Pas plus d'ailleurs que de cette noirceur ambitieuse et conceptuelle qui avait caractérisé son précédent effort. Mais que restait-il alors du mythe de
Trust ? De la révolte de ce peuple fier qui avait suivi ces musiciens ? De l'envie ? De cette insurrection ? Rien qu'un
Hard Rock essoufflés aux accents Rock et Pop très prononcés propice à envahir les stations FM des radios populaires. De plus, signe des temps, crimes des crimes, sacrifiant son âme indocile au profit d'un esprit courtisé par ces forces obscures et commerciales, le groupe n'allait pas hésiter à agrémenter certains de ces titres de claviers pathétiques (Mongolo's
Land, Les Notables ou encore, par exemple, l'exécrable
Serre les Poings qui sans la prestation de Bernie pourrait très bien avoir été composé par Jean-Jacques
Goldman pour son opus Positif).
Le propos de ce nouvel effort manquant cruellement d'inspiration, ainsi que de cette âpreté minimum et essentielle, est, de surcroît, desservis par une production pour le moins fâcheuse dans laquelle les chants de Bernie sont nimbés d'un écho et d'une reverb qui gêne l'auditeur dans la compréhension du message véhiculé. Cela dit, ce traitement sonore est, à ce titre, sans doute un bien pour un mal puisque même la verve légendaire de ces artistes semble ici tarie. Les textes de ce manifeste sont, effectivement, pour la plupart, fades et insipides (Chacun sa Haine,
Serre les Poings...).
Toutefois, en un dernier sursaut, le groupe nous propose le superbe I Shall
Return (Je reviendrais) qui revient aux fondamentaux. Véhément et pertinent, en une expression cinglante, cette chanson traite de la guerre du Vietnam et de ses conséquences. Avec quelques autres cette plage offre un peu de tenue à une œuvre qui en manque cruellement (le sympathique
Paris, le désabusé et intéressant Surveille ton Look). Mais, au final, grand Dieu que c'est peu.

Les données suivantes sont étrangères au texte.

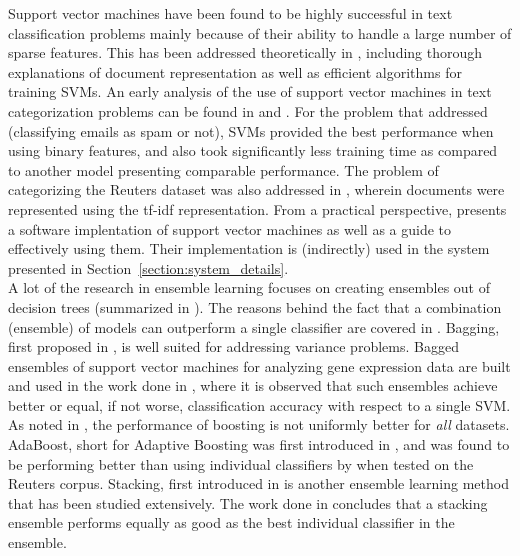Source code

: Support vector machines have been found to be highly successful in text classification problems mainly because of their ability to handle a large number of sparse features. This has been addressed theoretically in \cite{joachims2002learning}, including thorough explanations of document representation as well as efficient algorithms for training SVMs. An early analysis of the use of support vector machines in text categorization problems can be found in \cite{joachims1998text} and \cite{drucker1999support}. For the problem that \cite{drucker1999support} addressed (classifying emails as spam or not), SVMs provided the best performance when using binary features, and also took significantly less training time as compared to another model presenting comparable performance. The problem of categorizing the Reuters \cite{reuters} dataset was also addressed in \cite{manevitz2002one}, wherein documents were represented using the tf-idf representation. From a practical perspective, \cite{hsu2003practical} presents a software implentation of support vector machines as well as a guide to effectively using them. Their implementation is (indirectly) used in the system presented in Section~\ref{section:system_details}.\\

A lot of the research in ensemble learning focuses on creating ensembles out of decision trees (summarized in \cite{safavian1991survey}). The reasons behind the fact that a combination (ensemble) of models can outperform a single classifier are covered in \cite{valentini2002ensembles}. Bagging, first proposed in \cite{breiman1996bagging}, is well suited for addressing variance problems. Bagged ensembles of support vector machines for analyzing gene expression data are built and used in the work done in \cite{valentini2003bagged}, where it is observed that such ensembles achieve better or equal, if not worse, classification accuracy with respect to a single SVM. As noted in \cite{bauer1999empirical}, the performance of boosting is not uniformly better for \emph{all} datasets. AdaBoost, short for Adaptive Boosting was first introduced in \cite{freund1999short}, and was found to be performing better than using individual classifiers by \cite{bloehdorn2004text} when tested on the Reuters \cite{reuters} corpus. Stacking, first introduced in \cite{wolpert1992stacked} is another ensemble learning method that has been studied extensively. The work done in \cite{dvzeroski2004combining} concludes that a stacking ensemble performs equally as good as the best individual classifier in the ensemble.\\

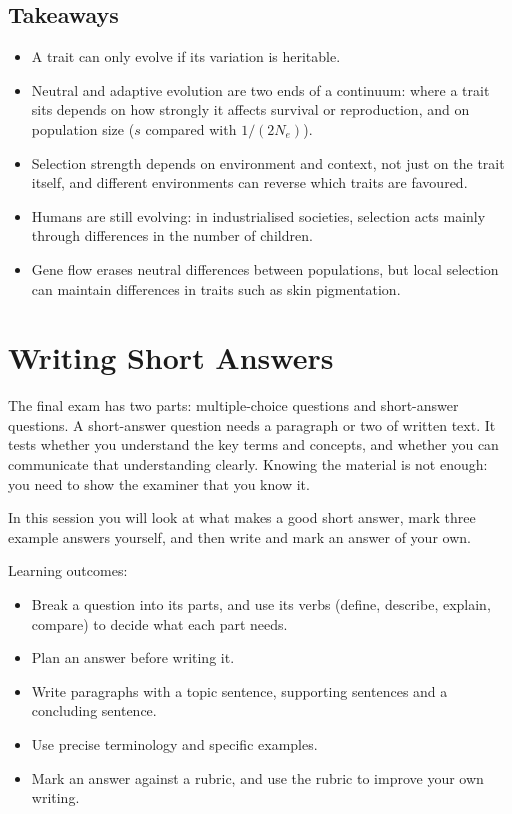 \documentclass[
  a4paper]{book}
\providecommand{\tightlist}{%
  \setlength{\itemsep}{0pt}\setlength{\parskip}{0pt}}
\begin{document}
\section{Takeaways}\label{takeaways-16}

\begin{itemize}
\tightlist
\item
  A trait can only evolve if its variation is heritable.
\item
  Neutral and adaptive evolution are two ends of a continuum: where a trait sits depends on how strongly it affects survival or reproduction, and on population size (\(s\) compared with \(1/(2N_e)\)).
\item
  Selection strength depends on environment and context, not just on the trait itself, and different environments can reverse which traits are favoured.
\item
  Humans are still evolving: in industrialised societies, selection acts mainly through differences in the number of children.
\item
  Gene flow erases neutral differences between populations, but local selection can maintain differences in traits such as skin pigmentation.
\end{itemize}

\chapter{Writing Short Answers}\label{writing-short-answers}

The final exam has two parts: multiple-choice questions and short-answer questions. A short-answer question needs a paragraph or two of written text. It tests whether you understand the key terms and concepts, and whether you can communicate that understanding clearly. Knowing the material is not enough: you need to show the examiner that you know it.

In this session you will look at what makes a good short answer, mark three example answers yourself, and then write and mark an answer of your own.

Learning outcomes:

\begin{itemize}
\tightlist
\item
  Break a question into its parts, and use its verbs (define, describe, explain, compare) to decide what each part needs.
\item
  Plan an answer before writing it.
\item
  Write paragraphs with a topic sentence, supporting sentences and a concluding sentence.
\item
  Use precise terminology and specific examples.
\item
  Mark an answer against a rubric, and use the rubric to improve your own writing.
\end{itemize}
\end{document}

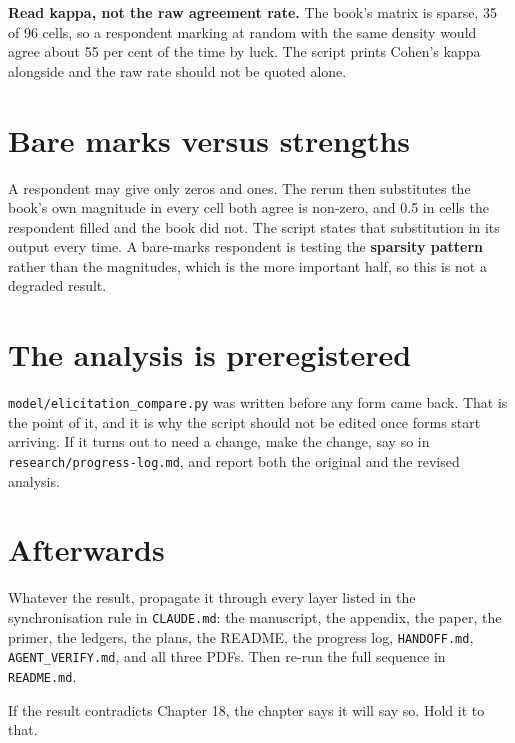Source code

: \documentclass[11pt]{article}
\begin{document}
\begin{note}
\textbf{Read kappa, not the raw agreement rate.} The book's matrix is sparse, 35 of 96 cells, so a
respondent marking at random with the same density would agree about 55 per cent of the time by
luck. The script prints Cohen's kappa alongside and the raw rate should not be quoted alone.
\end{note}

\section{Bare marks versus strengths}

A respondent may give only zeros and ones. The rerun then substitutes the book's own magnitude in
every cell both agree is non-zero, and 0.5 in cells the respondent filled and the book did not.
The script states that substitution in its output every time. A bare-marks respondent is testing
the \textbf{sparsity pattern} rather than the magnitudes, which is the more important half, so
this is not a degraded result.

\section{The analysis is preregistered}

\texttt{model/elicitation\_compare.py} was written before any form came back. That is the point of
it, and it is why the script should not be edited once forms start arriving. If it turns out to
need a change, make the change, say so in \texttt{research/progress-log.md}, and report both the
original and the revised analysis.

\section{Afterwards}

Whatever the result, propagate it through every layer listed in the synchronisation rule in
\texttt{CLAUDE.md}: the manuscript, the appendix, the paper, the primer, the ledgers, the plans,
the README, the progress log, \texttt{HANDOFF.md}, \texttt{AGENT\_VERIFY.md}, and all three PDFs.
Then re-run the full sequence in \texttt{README.md}.

\begin{warning}
If the result contradicts Chapter 18, the chapter says it will say so. Hold it to that.
\end{warning}
\end{document}
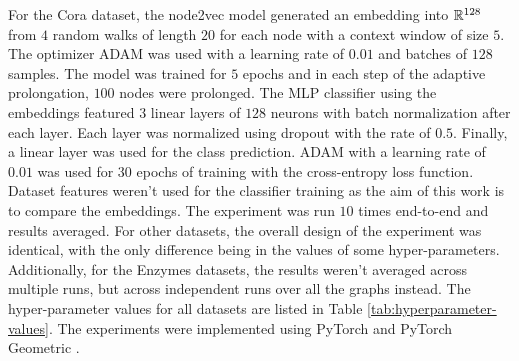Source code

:For the Cora dataset, the node2vec model generated an embedding into \( \mathbb{R}^{128} \) from \( 4 \) random walks of length \( 20 \) for each node with a context window of size \( 5 \). The optimizer ADAM \cite{kingma_adam:_2017} was used with a learning rate of \( 0.01 \) and batches of \( 128 \) samples. The model was trained for \( 5 \) epochs and in each step of the adaptive prolongation, \( 100 \) nodes were prolonged. The MLP classifier using the embeddings featured \( 3 \) linear layers of \( 128 \) neurons with batch normalization after each layer. Each layer was normalized using dropout \cite{srivastava_dropout_2014} with the rate of \( 0.5 \). Finally, a linear layer was used for the class prediction. ADAM with a learning rate of \( 0.01 \)  was used for \( 30 \) epochs of training with the cross-entropy loss function. Dataset features weren't used for the classifier training as the aim of this work is to compare the embeddings. The experiment was run \( 10 \) times end-to-end and results averaged. For other datasets, the overall design of the experiment was identical, with the only difference being in the values of some hyper-parameters. Additionally, for the Enzymes datasets, the results weren't averaged across multiple runs, but across independent runs over all the graphs instead. The hyper-parameter values for all datasets are listed in Table \ref{tab:hyperparameter-values}. The experiments were implemented using PyTorch \cite{paszke_pytorch_2019} and PyTorch Geometric \cite{fey_fast_2019}.

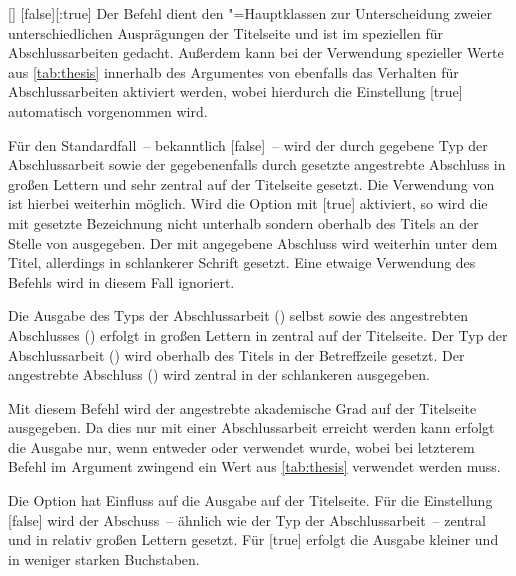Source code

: \begin{Declaration}{[\PBoolean]}%
  [false][:true]
\printdeclarationlist%
%
Der Befehl  dient den \TUDScript"=Hauptklassen zur Unterscheidung 
zweier unterschiedlichen Ausprägungen der Titelseite und ist im speziellen für 
Abschlussarbeiten gedacht. Außerdem kann bei der Verwendung spezieller Werte 
aus \autoref{tab:thesis} innerhalb des Argumentes von  ebenfalls 
das Verhalten für Abschlussarbeiten aktiviert werden, wobei hierdurch die 
Einstellung [true] automatisch vorgenommen wird.

Für den Standardfall~-- bekanntlich [false]~-- wird der 
durch  gegebene Typ der Abschlussarbeit sowie der gegebenenfalls 
durch  gesetzte angestrebte Abschluss in großen Lettern und 
sehr zentral auf der Titelseite gesetzt. Die Verwendung von  ist 
hierbei weiterhin möglich.
%
Wird die Option mit [true] aktiviert, so wird die mit 
 gesetzte Bezeichnung nicht unterhalb sondern oberhalb des Titels 
an der Stelle von  ausgegeben. Der mit  
angegebene Abschluss wird weiterhin unter dem Titel, allerdings in schlankerer 
Schrift gesetzt. Eine etwaige Verwendung des Befehls  wird in 
diesem Fall ignoriert.
%
\begin{values}
\itemfalse
  Die Ausgabe des Typs der Abschlussarbeit () selbst sowie des 
  angestrebten Abschlusses () erfolgt in großen Lettern in 
  \DIN zentral auf der Titelseite.
\itemtrue*
  Der Typ der Abschlussarbeit () wird oberhalb des Titels in der 
  Betreffzeile gesetzt. Der angestrebte Abschluss () wird 
  zentral in der schlankeren \Univers ausgegeben.
\end{values}
\end{Declaration}

\begin{Declaration}{}
\printdeclarationlist%
%
%
Mit diesem Befehl wird der angestrebte akademische Grad auf der Titelseite 
ausgegeben. Da dies nur mit einer Abschlussarbeit erreicht werden kann erfolgt 
die Ausgabe nur, wenn entweder  oder  verwendet 
wurde, wobei bei letzterem Befehl im Argument zwingend ein Wert aus 
\autoref{tab:thesis} verwendet werden muss.

Die Option  hat Einfluss auf die Ausgabe auf der 
Titelseite. Für die Einstellung [false] wird der 
Abschuss~-- ähnlich wie 
der Typ der Abschlussarbeit~-- zentral und in relativ großen Lettern gesetzt. 
Für [true] erfolgt die Ausgabe kleiner und in weniger 
starken Buchstaben.
\end{Declaration}

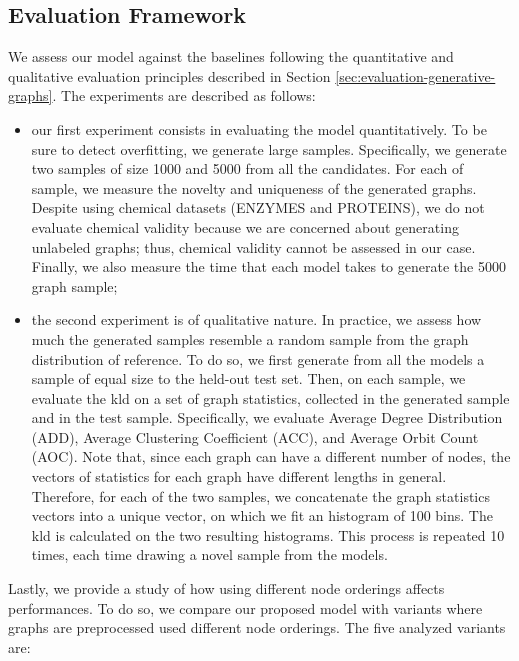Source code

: \subsection{Evaluation Framework}
We assess our model against the baselines following the quantitative and qualitative evaluation principles described in Section \ref{sec:evaluation-generative-graphs}. The experiments are described as follows:
\begin{itemize}
    \item our first experiment consists in evaluating the model quantitatively. To be sure to detect overfitting, we generate large samples. Specifically, we generate two samples of size 1000 and 5000 from all the candidates. For each of sample, we measure the novelty and uniqueness of the generated graphs. Despite using chemical datasets (ENZYMES and PROTEINS), we do not evaluate chemical validity because we are concerned about generating unlabeled graphs; thus, chemical validity cannot be assessed in our case. Finally, we also measure the time that each model takes to generate the 5000 graph sample;
    \item the second experiment is of qualitative nature. In practice, we assess how much the generated samples resemble a random sample from the graph distribution of reference. To do so, we first generate from all the models a sample of equal size to the held-out test set. Then, on each sample, we evaluate the \gls{kld} on a set of graph statistics, collected in the generated sample and in the test sample. Specifically, we evaluate Average Degree Distribution (ADD), Average Clustering Coefficient (ACC), and Average Orbit Count (AOC). Note that, since each graph can have a different number of nodes, the vectors of statistics for each graph have different lengths in general. Therefore, for each of the two samples, we concatenate the graph statistics vectors into a unique vector, on which we fit an histogram of 100 bins. The \gls{kld} is calculated on the two resulting histograms. This process is repeated 10 times, each time drawing a novel sample from the models.
\end{itemize}
Lastly, we provide a study of how using different node orderings affects performances. To do so, we compare our proposed model with variants where graphs are preprocessed used different node orderings. The five analyzed variants are:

L'écart entre ce plaidoyer convenu, commercial et d'une rare inefficacité et entre ce premier album pleins de ressentiments, d'énergie et d'exaltation, est proprement vertigineux. En définitive il n'aura fallu que cinq ans pour éteindre les velléités les plus vindicatives et les plus salutaires de cette formation. Une chute presque inconcevable et pourtant réelle dont ce piètre Rock'n'Roll est l'ultime témoignage outrageant qui précipitera la fin du groupe. Du moins provisoirement.
Le virage avait déjà été amorcé avec Trust IV (Idéal par exemple que je ne peux toujours pas souffrir après toutes ces années) que j'aime beaucoup malgré tout, je pense notamment à Les Armes aux Yeux (quel texte!) et à l'ambitieuse face B (vinyle!), relecture réussie et immersive de La Damnation de Faust.
Ce Rock'N'Roll a été une véritable douche froide pour moi, j'y ai perdu le Trust rageur et énergique que j'aimais, la vindicte avait changé de ton et j'y suis resté sourd.